We know this is a weird option. But it is no weirder than trying to use Section 328’s generality to get around Section 330’s specificity, or seeking to impose an upcharge to recover fees which ASARCO  says you cannot get. Let the arguments continue further!

[1]/          Baker Botts v. ASARCO, 135 S. Ct. 2158 (2015).

[2]/          11 U.S.C. § 330(a).

[3]/          ASARCO, 135 S. Ct. at 2164-65.

[4]/          In re Boomerang Tube, Inc., Case No. 15–11247, 2016 WL 385933 (Bankr. D. Del. Jan. 29, 2016).

[5]/          11 U.S.C. § 329(a).

[6]/          In re Boomerang Tube, Inc., 2016 WL 385933 at *4. The Court also noted that the result is the same if the professional incurs fees to defend its fees, or if the costs to defend a fee application are set forth as expenses (such as where the professional hires another professional to defend its fees). Id. at *8.

[7]/          See, e.g., In re United Artists Theatre Co., 315 F.3d 217. 234 (3d Cir. 2003) (permitting tailored financial advisor indemnity provisions in bankruptcy cases, based on market evidence that such provisions are customary outside of bankruptcy).

[8]/          In re Boomerang Tube, Inc., 2016 WL 385933 at *7. This is concerning to your authors – does this mean exculpation and indemnity clauses for FAs and IBS, long the norm in most courts under United Artists and many other cases, could be in doubt? Wow.

[9]/          In re Samson Resources Corp., Case No. 15-11934 (CSS), letter opinion dated Feb. 8, 2016, at Docket No. 641.

[10]/         In re New Gulf Resources, LLC, Case No. 15-12566 (BLS), Brief in Support of Retention Application, dated March 2, 2016, at Docket No. 344.

[11]/         The foregoing sentence was brought to you by Mark Duedall.

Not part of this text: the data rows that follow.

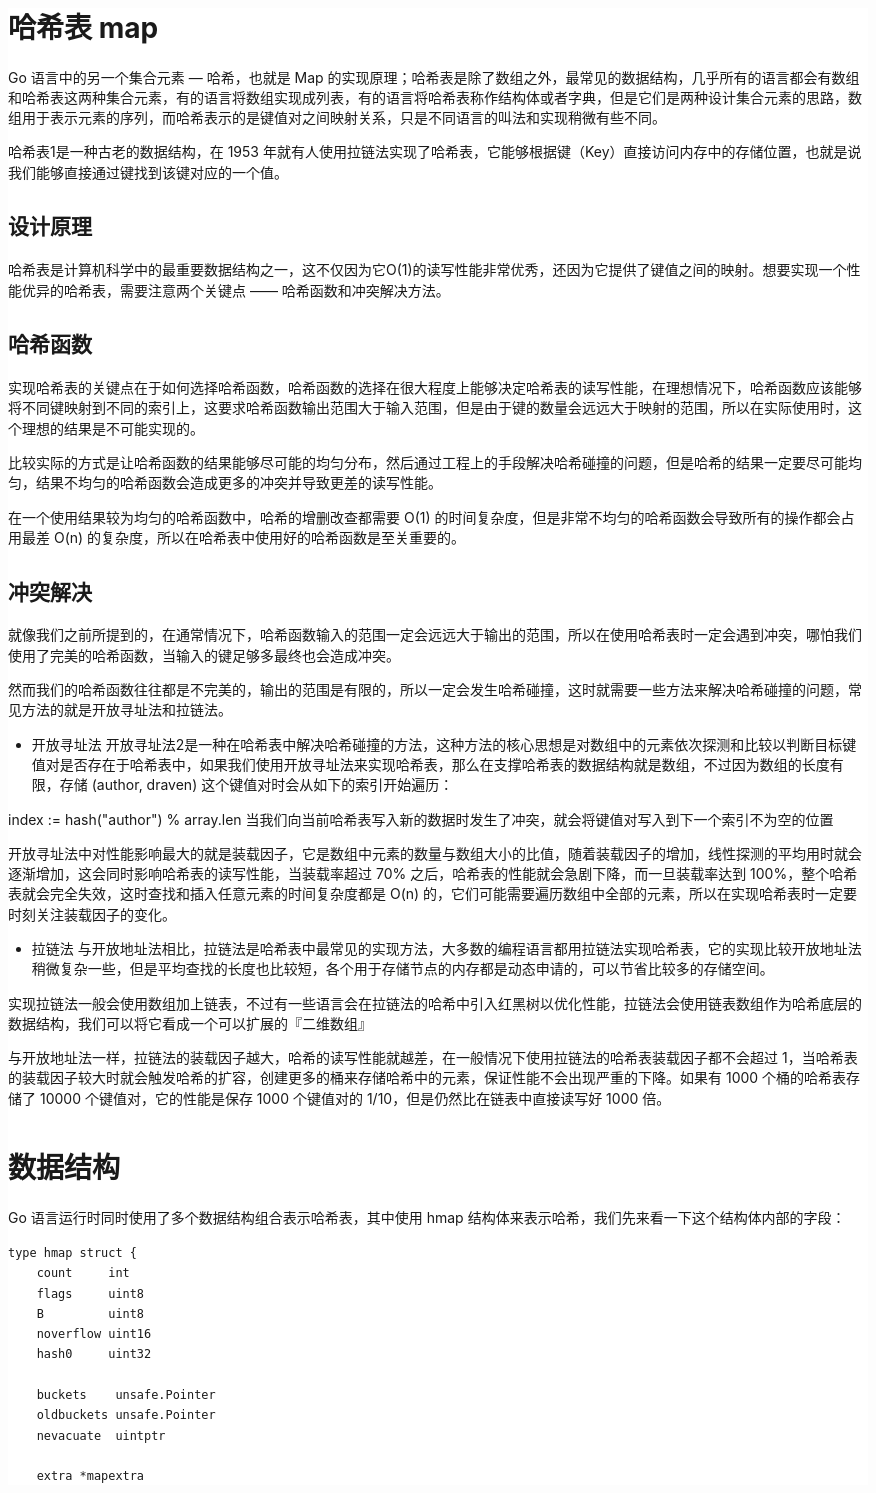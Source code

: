 

哈希表 map
===============

Go 语言中的另一个集合元素 — 哈希，也就是 Map 的实现原理；哈希表是除了数组之外，最常见的数据结构，几乎所有的语言都会有数组和哈希表这两种集合元素，有的语言将数组实现成列表，有的语言将哈希表称作结构体或者字典，但是它们是两种设计集合元素的思路，数组用于表示元素的序列，而哈希表示的是键值对之间映射关系，只是不同语言的叫法和实现稍微有些不同。

哈希表1是一种古老的数据结构，在 1953 年就有人使用拉链法实现了哈希表，它能够根据键（Key）直接访问内存中的存储位置，也就是说我们能够直接通过键找到该键对应的一个值。

设计原理
------------
哈希表是计算机科学中的最重要数据结构之一，这不仅因为它O(1)的读写性能非常优秀，还因为它提供了键值之间的映射。想要实现一个性能优异的哈希表，需要注意两个关键点 —— 哈希函数和冲突解决方法。


哈希函数
------------
实现哈希表的关键点在于如何选择哈希函数，哈希函数的选择在很大程度上能够决定哈希表的读写性能，在理想情况下，哈希函数应该能够将不同键映射到不同的索引上，这要求哈希函数输出范围大于输入范围，但是由于键的数量会远远大于映射的范围，所以在实际使用时，这个理想的结果是不可能实现的。


比较实际的方式是让哈希函数的结果能够尽可能的均匀分布，然后通过工程上的手段解决哈希碰撞的问题，但是哈希的结果一定要尽可能均匀，结果不均匀的哈希函数会造成更多的冲突并导致更差的读写性能。


在一个使用结果较为均匀的哈希函数中，哈希的增删改查都需要 O(1) 的时间复杂度，但是非常不均匀的哈希函数会导致所有的操作都会占用最差 O(n) 的复杂度，所以在哈希表中使用好的哈希函数是至关重要的。



冲突解决
------------
就像我们之前所提到的，在通常情况下，哈希函数输入的范围一定会远远大于输出的范围，所以在使用哈希表时一定会遇到冲突，哪怕我们使用了完美的哈希函数，当输入的键足够多最终也会造成冲突。

然而我们的哈希函数往往都是不完美的，输出的范围是有限的，所以一定会发生哈希碰撞，这时就需要一些方法来解决哈希碰撞的问题，常见方法的就是开放寻址法和拉链法。

- 开放寻址法
开放寻址法2是一种在哈希表中解决哈希碰撞的方法，这种方法的核心思想是对数组中的元素依次探测和比较以判断目标键值对是否存在于哈希表中，如果我们使用开放寻址法来实现哈希表，那么在支撑哈希表的数据结构就是数组，不过因为数组的长度有限，存储 (author, draven) 这个键值对时会从如下的索引开始遍历：

index := hash("author") % array.len
当我们向当前哈希表写入新的数据时发生了冲突，就会将键值对写入到下一个索引不为空的位置

开放寻址法中对性能影响最大的就是装载因子，它是数组中元素的数量与数组大小的比值，随着装载因子的增加，线性探测的平均用时就会逐渐增加，这会同时影响哈希表的读写性能，当装载率超过 70% 之后，哈希表的性能就会急剧下降，而一旦装载率达到 100%，整个哈希表就会完全失效，这时查找和插入任意元素的时间复杂度都是 O(n) 的，它们可能需要遍历数组中全部的元素，所以在实现哈希表时一定要时刻关注装载因子的变化。


- 拉链法
与开放地址法相比，拉链法是哈希表中最常见的实现方法，大多数的编程语言都用拉链法实现哈希表，它的实现比较开放地址法稍微复杂一些，但是平均查找的长度也比较短，各个用于存储节点的内存都是动态申请的，可以节省比较多的存储空间。

实现拉链法一般会使用数组加上链表，不过有一些语言会在拉链法的哈希中引入红黑树以优化性能，拉链法会使用链表数组作为哈希底层的数据结构，我们可以将它看成一个可以扩展的『二维数组』

与开放地址法一样，拉链法的装载因子越大，哈希的读写性能就越差，在一般情况下使用拉链法的哈希表装载因子都不会超过 1，当哈希表的装载因子较大时就会触发哈希的扩容，创建更多的桶来存储哈希中的元素，保证性能不会出现严重的下降。如果有 1000 个桶的哈希表存储了 10000 个键值对，它的性能是保存 1000 个键值对的 1/10，但是仍然比在链表中直接读写好 1000 倍。



数据结构
=============
Go 语言运行时同时使用了多个数据结构组合表示哈希表，其中使用 hmap 结构体来表示哈希，我们先来看一下这个结构体内部的字段：
```golang
type hmap struct {
	count     int
	flags     uint8
	B         uint8
	noverflow uint16
	hash0     uint32

	buckets    unsafe.Pointer
	oldbuckets unsafe.Pointer
	nevacuate  uintptr

	extra *mapextra
```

[12]/         And aside from loving the creativity, we also sympathize with Baker Botts, and other estate professionals (like our beloved Bryan Cave!), that face the risk of objections to fees from disgruntled creditors with an axe to grind. The facts of ASARCO  (in which the estate professional was Baker Botts) are worth noting again here – an incredibly complicated case, in which the estate had to sue its parent company for very serious matters. The suit was successful to the tune of at least $7 billion, and creditors were paid in full – an amazing result. When Baker Botts filed its fee application and sought a fee enhancement, the parent company which Baker Botts sued was right there ready to object to virtually everything about the fees. ASARCO  is an unfair result, and a poster child for the mischief that results when cranky creditors object to fees. That being said, ASARCO  is now the law, and will remain so absent Congressional action (unlikely) or a creative lower court ruling (unlikely too). So deal with it we must.